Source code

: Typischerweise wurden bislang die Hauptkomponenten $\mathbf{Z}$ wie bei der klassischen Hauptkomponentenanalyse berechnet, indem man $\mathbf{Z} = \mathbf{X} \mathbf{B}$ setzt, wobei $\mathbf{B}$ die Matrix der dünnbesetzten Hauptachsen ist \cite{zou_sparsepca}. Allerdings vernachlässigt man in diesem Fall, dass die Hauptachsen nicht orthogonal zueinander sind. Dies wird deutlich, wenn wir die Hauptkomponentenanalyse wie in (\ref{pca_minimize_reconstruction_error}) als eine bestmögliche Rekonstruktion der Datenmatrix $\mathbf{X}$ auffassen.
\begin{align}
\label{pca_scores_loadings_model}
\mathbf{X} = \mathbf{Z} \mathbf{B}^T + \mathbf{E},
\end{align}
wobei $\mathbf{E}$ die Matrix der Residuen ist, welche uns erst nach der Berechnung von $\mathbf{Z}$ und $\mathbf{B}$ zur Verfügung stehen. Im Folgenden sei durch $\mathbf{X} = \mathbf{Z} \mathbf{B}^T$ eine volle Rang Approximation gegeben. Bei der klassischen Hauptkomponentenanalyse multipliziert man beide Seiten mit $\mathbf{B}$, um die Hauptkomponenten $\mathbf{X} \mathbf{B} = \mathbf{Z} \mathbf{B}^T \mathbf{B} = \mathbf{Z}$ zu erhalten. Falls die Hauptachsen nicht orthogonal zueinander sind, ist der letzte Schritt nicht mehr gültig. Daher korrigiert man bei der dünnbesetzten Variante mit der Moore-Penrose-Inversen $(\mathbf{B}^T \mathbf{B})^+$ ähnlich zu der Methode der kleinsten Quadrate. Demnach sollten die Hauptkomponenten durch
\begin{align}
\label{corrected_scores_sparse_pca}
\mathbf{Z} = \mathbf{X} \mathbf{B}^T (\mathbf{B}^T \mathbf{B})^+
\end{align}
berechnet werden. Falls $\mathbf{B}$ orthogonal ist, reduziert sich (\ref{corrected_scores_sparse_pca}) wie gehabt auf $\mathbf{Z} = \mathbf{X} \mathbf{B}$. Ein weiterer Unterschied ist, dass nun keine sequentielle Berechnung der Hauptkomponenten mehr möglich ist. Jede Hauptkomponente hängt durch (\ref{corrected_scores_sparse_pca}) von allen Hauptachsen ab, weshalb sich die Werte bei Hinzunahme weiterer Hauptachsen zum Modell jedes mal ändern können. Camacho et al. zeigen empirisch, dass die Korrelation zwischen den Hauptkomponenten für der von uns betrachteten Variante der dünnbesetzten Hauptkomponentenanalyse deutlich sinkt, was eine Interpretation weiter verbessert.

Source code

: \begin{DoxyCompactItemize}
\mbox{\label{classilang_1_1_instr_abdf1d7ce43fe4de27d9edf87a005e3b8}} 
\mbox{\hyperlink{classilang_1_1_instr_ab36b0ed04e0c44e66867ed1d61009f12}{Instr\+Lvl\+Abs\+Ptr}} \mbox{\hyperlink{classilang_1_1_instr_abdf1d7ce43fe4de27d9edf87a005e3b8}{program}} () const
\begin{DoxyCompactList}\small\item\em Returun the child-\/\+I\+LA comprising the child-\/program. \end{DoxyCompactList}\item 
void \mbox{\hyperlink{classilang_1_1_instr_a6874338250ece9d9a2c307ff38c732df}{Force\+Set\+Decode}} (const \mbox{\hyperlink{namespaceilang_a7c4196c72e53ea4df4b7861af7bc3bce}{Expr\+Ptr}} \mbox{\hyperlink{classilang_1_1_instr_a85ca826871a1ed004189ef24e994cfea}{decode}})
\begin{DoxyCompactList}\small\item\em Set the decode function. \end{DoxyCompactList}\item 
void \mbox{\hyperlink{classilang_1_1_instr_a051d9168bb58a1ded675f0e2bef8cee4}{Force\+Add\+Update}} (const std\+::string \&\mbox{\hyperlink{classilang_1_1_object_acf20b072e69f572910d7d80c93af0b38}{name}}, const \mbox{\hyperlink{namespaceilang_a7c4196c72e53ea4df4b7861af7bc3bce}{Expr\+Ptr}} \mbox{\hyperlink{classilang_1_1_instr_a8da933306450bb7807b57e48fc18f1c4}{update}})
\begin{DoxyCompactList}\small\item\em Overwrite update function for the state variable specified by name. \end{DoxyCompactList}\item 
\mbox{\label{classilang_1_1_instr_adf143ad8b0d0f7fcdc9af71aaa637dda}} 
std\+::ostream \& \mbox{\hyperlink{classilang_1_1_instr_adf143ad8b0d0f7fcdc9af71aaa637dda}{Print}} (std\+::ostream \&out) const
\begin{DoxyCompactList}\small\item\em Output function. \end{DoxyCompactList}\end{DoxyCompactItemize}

*****

Work instruction - Repeat what the records above say. Use their exact words.

Reply -
Source code

: Typischerweise wurden bislang die Hauptkomponenten $\mathbf{Z}$ wie bei der klassischen Hauptkomponentenanalyse berechnet, indem man $\mathbf{Z} = \mathbf{X} \mathbf{B}$ setzt, wobei $\mathbf{B}$ die Matrix der dünnbesetzten Hauptachsen ist \cite{zou_sparsepca}. Allerdings vernachlässigt man in diesem Fall, dass die Hauptachsen nicht orthogonal zueinander sind. Dies wird deutlich, wenn wir die Hauptkomponentenanalyse wie in (\ref{pca_minimize_reconstruction_error}) als eine bestmögliche Rekonstruktion der Datenmatrix $\mathbf{X}$ auffassen.
\begin{align}
\label{pca_scores_loadings_model}
\mathbf{X} = \mathbf{Z} \mathbf{B}^T + \mathbf{E},
\end{align}
wobei $\mathbf{E}$ die Matrix der Residuen ist, welche uns erst nach der Berechnung von $\mathbf{Z}$ und $\mathbf{B}$ zur Verfügung stehen. Im Folgenden sei durch $\mathbf{X} = \mathbf{Z} \mathbf{B}^T$ eine volle Rang Approximation gegeben. Bei der klassischen Hauptkomponentenanalyse multipliziert man beide Seiten mit $\mathbf{B}$, um die Hauptkomponenten $\mathbf{X} \mathbf{B} = \mathbf{Z} \mathbf{B}^T \mathbf{B} = \mathbf{Z}$ zu erhalten. Falls die Hauptachsen nicht orthogonal zueinander sind, ist der letzte Schritt nicht mehr gültig. Daher korrigiert man bei der dünnbesetzten Variante mit der Moore-Penrose-Inversen $(\mathbf{B}^T \mathbf{B})^+$ ähnlich zu der Methode der kleinsten Quadrate. Demnach sollten die Hauptkomponenten durch
\begin{align}
\label{corrected_scores_sparse_pca}
\mathbf{Z} = \mathbf{X} \mathbf{B}^T (\mathbf{B}^T \mathbf{B})^+
\end{align}
berechnet werden. Falls $\mathbf{B}$ orthogonal ist, reduziert sich (\ref{corrected_scores_sparse_pca}) wie gehabt auf $\mathbf{Z} = \mathbf{X} \mathbf{B}$. Ein weiterer Unterschied ist, dass nun keine sequentielle Berechnung der Hauptkomponenten mehr möglich ist. Jede Hauptkomponente hängt durch (\ref{corrected_scores_sparse_pca}) von allen Hauptachsen ab, weshalb sich die Werte bei Hinzunahme weiterer Hauptachsen zum Modell jedes mal ändern können. Camacho et al. zeigen empirisch, dass die Korrelation zwischen den Hauptkomponenten für der von uns betrachteten Variante der dünnbesetzten Hauptkomponentenanalyse deutlich sinkt, was eine Interpretation weiter verbessert.

Source code

: \begin{DoxyCompactItemize}
\mbox{\label{classilang_1_1_instr_abdf1d7ce43fe4de27d9edf87a005e3b8}} 
\mbox{\hyperlink{classilang_1_1_instr_ab36b0ed04e0c44e66867ed1d61009f12}{Instr\+Lvl\+Abs\+Ptr}} \mbox{\hyperlink{classilang_1_1_instr_abdf1d7ce43fe4de27d9edf87a005e3b8}{program}} () const
\begin{DoxyCompactList}\small\item\em Returun the child-\/\+I\+LA comprising the child-\/program. \end{DoxyCompactList}\item 
void \mbox{\hyperlink{classilang_1_1_instr_a6874338250ece9d9a2c307ff38c732df}{Force\+Set\+Decode}} (const \mbox{\hyperlink{namespaceilang_a7c4196c72e53ea4df4b7861af7bc3bce}{Expr\+Ptr}} \mbox{\hyperlink{classilang_1_1_instr_a85ca826871a1ed004189ef24e994cfea}{decode}})
\begin{DoxyCompactList}\small\item\em Set the decode function. \end{DoxyCompactList}\item 
void \mbox{\hyperlink{classilang_1_1_instr_a051d9168bb58a1ded675f0e2bef8cee4}{Force\+Add\+Update}} (const std\+::string \&\mbox{\hyperlink{classilang_1_1_object_acf20b072e69f572910d7d80c93af0b38}{name}}, const \mbox{\hyperlink{namespaceilang_a7c4196c72e53ea4df4b7861af7bc3bce}{Expr\+Ptr}} \mbox{\hyperlink{classilang_1_1_instr_a8da933306450bb7807b57e48fc18f1c4}{update}})
\begin{DoxyCompactList}\small\item\em Overwrite update function for the state variable specified by name. \end{DoxyCompactList}\item 
\mbox{\label{classilang_1_1_instr_adf143ad8b0d0f7fcdc9af71aaa637dda}} 
std\+::ostream \& \mbox{\hyperlink{classilang_1_1_instr_adf143ad8b0d0f7fcdc9af71aaa637dda}{Print}} (std\+::ostream \&out) const
\begin{DoxyCompactList}\small\item\em Output function. \end{DoxyCompactList}\end{DoxyCompactItemize}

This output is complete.